In this page, we have made available the input data files and the results of our analysis 11,760 microarray experiments on the model plant Arabidopsis thaliana drawn from public repositories. We have categorized these experiments under seven different tissue types and five different experimental conditions. Using this data, we generate genome scale networks of Arabidopsis using three different methods - mutual information, Pearson correlation and Gaussian graphical modeling.
Description of Data Files
In this page, we have made available both the datasets and the generated output networks.
All the twelve classified datasets (7 tissues ; 5 conditions) are can be downloaded from here . The dataset files are of the "exp" format. exp is a plain text format. It has (No. of experiments + 2) columns and (No. of genes + 3) rows. The first two columns contain the probe set name and the locus id (Arabidopsis Genome Identifier or AGI). From the third column onwards, each column contains the expression values corresponding to an experiment.
The rows are organized as follows: First row is a header; second and third rows are descriptions. Starting from the fourth row, each row is a vector to the expression values corresponding to a gene. The first two entries in each row are the probe id and the AGI (of the form ATXGXXXX) are respectively. The locus id value can use used to select the rows corresponding to the genes of interest.

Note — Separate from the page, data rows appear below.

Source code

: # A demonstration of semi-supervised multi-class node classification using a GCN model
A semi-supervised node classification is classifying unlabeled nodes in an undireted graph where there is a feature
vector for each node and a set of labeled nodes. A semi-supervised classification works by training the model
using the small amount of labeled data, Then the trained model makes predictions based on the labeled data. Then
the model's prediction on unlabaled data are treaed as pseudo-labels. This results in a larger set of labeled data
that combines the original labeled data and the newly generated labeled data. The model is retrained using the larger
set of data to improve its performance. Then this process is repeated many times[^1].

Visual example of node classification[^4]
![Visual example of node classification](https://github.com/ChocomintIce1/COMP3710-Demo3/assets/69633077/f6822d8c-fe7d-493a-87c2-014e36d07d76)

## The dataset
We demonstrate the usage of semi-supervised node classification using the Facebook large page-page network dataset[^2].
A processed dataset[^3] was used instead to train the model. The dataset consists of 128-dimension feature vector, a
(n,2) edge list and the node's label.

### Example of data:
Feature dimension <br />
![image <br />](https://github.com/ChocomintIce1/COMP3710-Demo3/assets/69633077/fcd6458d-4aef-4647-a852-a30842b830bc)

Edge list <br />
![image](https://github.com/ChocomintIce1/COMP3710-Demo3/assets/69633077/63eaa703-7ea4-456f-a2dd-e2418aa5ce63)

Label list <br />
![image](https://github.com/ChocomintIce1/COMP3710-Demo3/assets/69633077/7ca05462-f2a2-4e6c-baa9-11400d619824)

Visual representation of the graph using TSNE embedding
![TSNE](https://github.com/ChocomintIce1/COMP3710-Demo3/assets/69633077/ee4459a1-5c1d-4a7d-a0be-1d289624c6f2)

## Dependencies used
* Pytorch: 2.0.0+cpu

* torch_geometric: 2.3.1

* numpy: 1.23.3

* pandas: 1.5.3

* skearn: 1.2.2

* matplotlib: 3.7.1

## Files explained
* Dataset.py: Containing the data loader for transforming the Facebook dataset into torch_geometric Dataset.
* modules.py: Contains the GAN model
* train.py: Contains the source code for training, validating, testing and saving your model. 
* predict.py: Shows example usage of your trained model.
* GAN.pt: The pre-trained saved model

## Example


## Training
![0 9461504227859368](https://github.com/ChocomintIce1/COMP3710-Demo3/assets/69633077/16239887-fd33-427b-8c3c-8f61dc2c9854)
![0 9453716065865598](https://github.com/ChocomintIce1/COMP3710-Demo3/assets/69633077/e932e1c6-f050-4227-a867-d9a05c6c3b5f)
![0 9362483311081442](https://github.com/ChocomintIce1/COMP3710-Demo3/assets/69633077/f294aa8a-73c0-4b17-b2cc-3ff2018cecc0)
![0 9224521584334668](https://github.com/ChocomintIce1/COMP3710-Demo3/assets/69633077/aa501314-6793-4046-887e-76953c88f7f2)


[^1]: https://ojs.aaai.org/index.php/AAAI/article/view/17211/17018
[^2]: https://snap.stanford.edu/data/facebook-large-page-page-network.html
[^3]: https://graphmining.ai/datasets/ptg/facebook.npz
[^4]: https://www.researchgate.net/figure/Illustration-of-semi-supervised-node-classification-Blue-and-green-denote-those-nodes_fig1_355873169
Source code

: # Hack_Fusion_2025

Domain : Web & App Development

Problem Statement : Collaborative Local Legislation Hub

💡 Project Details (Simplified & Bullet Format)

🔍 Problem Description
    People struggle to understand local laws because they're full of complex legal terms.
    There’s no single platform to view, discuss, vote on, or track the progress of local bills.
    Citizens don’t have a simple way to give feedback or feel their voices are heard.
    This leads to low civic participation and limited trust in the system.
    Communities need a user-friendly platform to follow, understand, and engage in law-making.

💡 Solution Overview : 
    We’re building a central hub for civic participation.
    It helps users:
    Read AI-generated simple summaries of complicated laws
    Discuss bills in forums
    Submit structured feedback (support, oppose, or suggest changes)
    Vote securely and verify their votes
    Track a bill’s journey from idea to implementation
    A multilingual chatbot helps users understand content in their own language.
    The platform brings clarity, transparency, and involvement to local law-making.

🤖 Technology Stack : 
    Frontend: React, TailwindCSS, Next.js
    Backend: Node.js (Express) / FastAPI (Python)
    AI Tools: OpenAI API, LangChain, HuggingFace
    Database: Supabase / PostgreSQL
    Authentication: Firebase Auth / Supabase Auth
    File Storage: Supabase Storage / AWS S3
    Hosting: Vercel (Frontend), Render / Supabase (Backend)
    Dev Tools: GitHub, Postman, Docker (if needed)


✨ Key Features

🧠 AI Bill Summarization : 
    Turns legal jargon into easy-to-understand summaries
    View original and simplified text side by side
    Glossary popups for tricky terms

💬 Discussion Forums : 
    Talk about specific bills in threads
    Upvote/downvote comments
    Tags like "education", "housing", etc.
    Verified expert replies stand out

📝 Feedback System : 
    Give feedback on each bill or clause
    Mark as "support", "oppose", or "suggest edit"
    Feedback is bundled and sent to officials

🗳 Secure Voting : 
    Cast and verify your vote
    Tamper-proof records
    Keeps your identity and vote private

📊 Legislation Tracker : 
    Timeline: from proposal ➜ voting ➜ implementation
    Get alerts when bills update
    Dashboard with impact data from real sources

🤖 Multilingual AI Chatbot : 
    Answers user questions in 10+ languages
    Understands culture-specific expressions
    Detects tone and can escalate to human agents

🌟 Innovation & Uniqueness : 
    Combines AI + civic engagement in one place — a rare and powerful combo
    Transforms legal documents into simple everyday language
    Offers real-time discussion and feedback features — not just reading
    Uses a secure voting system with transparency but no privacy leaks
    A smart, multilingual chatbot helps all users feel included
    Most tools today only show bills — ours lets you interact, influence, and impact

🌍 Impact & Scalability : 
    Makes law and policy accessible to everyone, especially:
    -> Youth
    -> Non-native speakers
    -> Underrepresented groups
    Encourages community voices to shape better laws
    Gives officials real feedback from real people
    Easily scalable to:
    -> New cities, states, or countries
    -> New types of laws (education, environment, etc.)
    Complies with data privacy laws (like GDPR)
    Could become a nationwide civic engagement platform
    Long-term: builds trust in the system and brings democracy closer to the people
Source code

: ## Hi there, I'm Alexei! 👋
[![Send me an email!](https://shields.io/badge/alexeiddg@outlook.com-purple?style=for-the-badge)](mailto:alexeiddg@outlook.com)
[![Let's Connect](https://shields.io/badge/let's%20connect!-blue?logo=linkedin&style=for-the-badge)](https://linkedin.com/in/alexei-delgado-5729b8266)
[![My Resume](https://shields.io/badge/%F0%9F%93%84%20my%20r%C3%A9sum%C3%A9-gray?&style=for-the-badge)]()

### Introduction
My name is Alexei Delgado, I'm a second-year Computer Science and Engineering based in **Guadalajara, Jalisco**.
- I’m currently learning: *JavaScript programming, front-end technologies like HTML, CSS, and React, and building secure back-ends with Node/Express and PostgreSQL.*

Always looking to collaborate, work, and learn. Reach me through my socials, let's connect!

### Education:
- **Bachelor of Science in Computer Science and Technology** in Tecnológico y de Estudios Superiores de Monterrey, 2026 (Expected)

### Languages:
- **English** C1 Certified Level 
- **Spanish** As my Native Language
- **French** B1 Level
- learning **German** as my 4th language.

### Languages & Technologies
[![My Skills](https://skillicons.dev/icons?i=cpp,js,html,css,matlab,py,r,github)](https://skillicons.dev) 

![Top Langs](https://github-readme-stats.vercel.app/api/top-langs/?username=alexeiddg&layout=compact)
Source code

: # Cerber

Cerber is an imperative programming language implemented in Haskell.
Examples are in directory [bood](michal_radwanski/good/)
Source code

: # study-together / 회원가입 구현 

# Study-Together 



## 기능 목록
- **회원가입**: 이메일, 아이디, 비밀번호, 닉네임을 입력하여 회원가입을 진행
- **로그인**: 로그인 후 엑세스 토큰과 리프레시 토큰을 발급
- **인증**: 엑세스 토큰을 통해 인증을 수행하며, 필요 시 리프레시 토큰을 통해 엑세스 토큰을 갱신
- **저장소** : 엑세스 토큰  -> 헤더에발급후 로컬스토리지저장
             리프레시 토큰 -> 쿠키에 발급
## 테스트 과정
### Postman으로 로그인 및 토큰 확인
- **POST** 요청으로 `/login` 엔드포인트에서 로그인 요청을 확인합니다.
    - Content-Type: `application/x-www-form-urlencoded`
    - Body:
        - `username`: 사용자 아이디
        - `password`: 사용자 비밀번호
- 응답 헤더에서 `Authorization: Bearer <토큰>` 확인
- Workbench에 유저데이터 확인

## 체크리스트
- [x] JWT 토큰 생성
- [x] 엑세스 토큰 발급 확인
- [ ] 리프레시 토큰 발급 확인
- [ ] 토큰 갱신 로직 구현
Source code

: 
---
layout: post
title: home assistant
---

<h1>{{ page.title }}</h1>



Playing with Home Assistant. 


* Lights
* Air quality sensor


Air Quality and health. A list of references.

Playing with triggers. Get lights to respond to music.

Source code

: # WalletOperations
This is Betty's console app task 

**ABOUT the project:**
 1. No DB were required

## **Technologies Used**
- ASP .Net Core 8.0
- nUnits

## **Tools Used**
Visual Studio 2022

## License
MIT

Union Networks for all the three methods - Pearson, Mutual Information and Gaussian Graphical Models are available for download here . The network files are available in two format ".cys", which can be opened with Cytoscape 3 and ".sif" files, a text format that can be imported into other network analysis software.
NASC's Arabidopsis Microarray database has been shut down and hence the meta data is no longer available. Attached in this page is nasc.tar.gz, which contains all a snapshot of the metadata for all the NASC experiments used in our paper.